Can you copy the lines from the one that contains "#### Student account (Camp committee member)" through the end of the material below, exactly and with nothing else?

*** RECORDS SUPPLIED ***

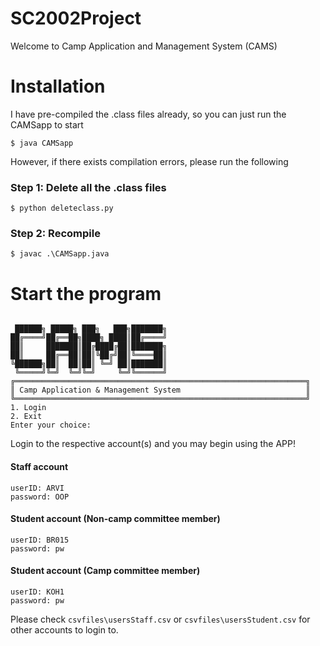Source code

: # SC2002Project

Welcome to Camp Application and Management System (CAMS)

# Installation

I have pre-compiled the .class files already, so you can just run the CAMSapp to start

```
$ java CAMSapp
```

However, if there exists compilation errors, please run the following

### Step 1: Delete all the .class files

```
$ python deleteclass.py
```

### Step 2: Recompile

```
$ javac .\CAMSapp.java
```

# Start the program

```

 ██████╗ █████╗ ███╗   ███╗███████╗
██╔════╝██╔══██╗████╗ ████║██╔════╝
██║     ███████║██╔████╔██║███████╗
██║     ██╔══██║██║╚██╔╝██║╚════██║
╚██████╗██║  ██║██║ ╚═╝ ██║███████║
 ╚═════╝╚═╝  ╚═╝╚═╝     ╚═╝╚══════╝
╔═════════════════════════════════════════════════════════════════╗
║ Camp Application & Management System                            ║
╚═════════════════════════════════════════════════════════════════╝
1. Login
2. Exit
Enter your choice:
```

Login to the respective account(s) and you may begin using the APP!

#### Staff account

```
userID: ARVI
password: OOP
```

#### Student account (Non-camp committee member)

```
userID: BR015
password: pw
```

#### Student account (Camp committee member)

```
userID: KOH1
password: pw
```

Please check `csvfiles\usersStaff.csv` or `csvfiles\usersStudent.csv` for other accounts to login to.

*** End of RECORDS SUPPLIED ***

SOLUTION FOR THIS EXERCISE ::
#### Student account (Camp committee member)

```
userID: KOH1
password: pw
```

Please check `csvfiles\usersStaff.csv` or `csvfiles\usersStudent.csv` for other accounts to login to.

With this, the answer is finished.